[Opening Data under study section]

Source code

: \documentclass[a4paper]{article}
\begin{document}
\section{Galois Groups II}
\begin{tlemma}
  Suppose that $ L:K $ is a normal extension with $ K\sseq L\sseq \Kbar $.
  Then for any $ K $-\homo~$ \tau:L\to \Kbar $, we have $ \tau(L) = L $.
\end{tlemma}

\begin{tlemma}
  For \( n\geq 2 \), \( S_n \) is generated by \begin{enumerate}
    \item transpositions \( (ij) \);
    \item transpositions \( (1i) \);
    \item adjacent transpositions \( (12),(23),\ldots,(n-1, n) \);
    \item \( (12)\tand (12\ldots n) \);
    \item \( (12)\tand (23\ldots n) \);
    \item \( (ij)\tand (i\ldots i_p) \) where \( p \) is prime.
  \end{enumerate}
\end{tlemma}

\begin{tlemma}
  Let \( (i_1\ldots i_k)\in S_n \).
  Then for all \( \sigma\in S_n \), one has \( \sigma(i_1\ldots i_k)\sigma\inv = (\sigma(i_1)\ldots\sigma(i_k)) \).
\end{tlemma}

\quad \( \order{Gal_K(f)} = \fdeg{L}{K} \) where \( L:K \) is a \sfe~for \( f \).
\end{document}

[Closing Data under study section]

-- Task prompt --
Among the records above, which lines hold the word "ldots"? Copy each one.

-- Reply --
    \item adjacent transpositions \( (12),(23),\ldots,(n-1, n) \);
    \item \( (12)\tand (12\ldots n) \);
    \item \( (12)\tand (23\ldots n) \);
    \item \( (ij)\tand (i\ldots i_p) \) where \( p \) is prime.
  Let \( (i_1\ldots i_k)\in S_n \).
  Then for all \( \sigma\in S_n \), one has \( \sigma(i_1\ldots i_k)\sigma\inv = (\sigma(i_1)\ldots\sigma(i_k)) \).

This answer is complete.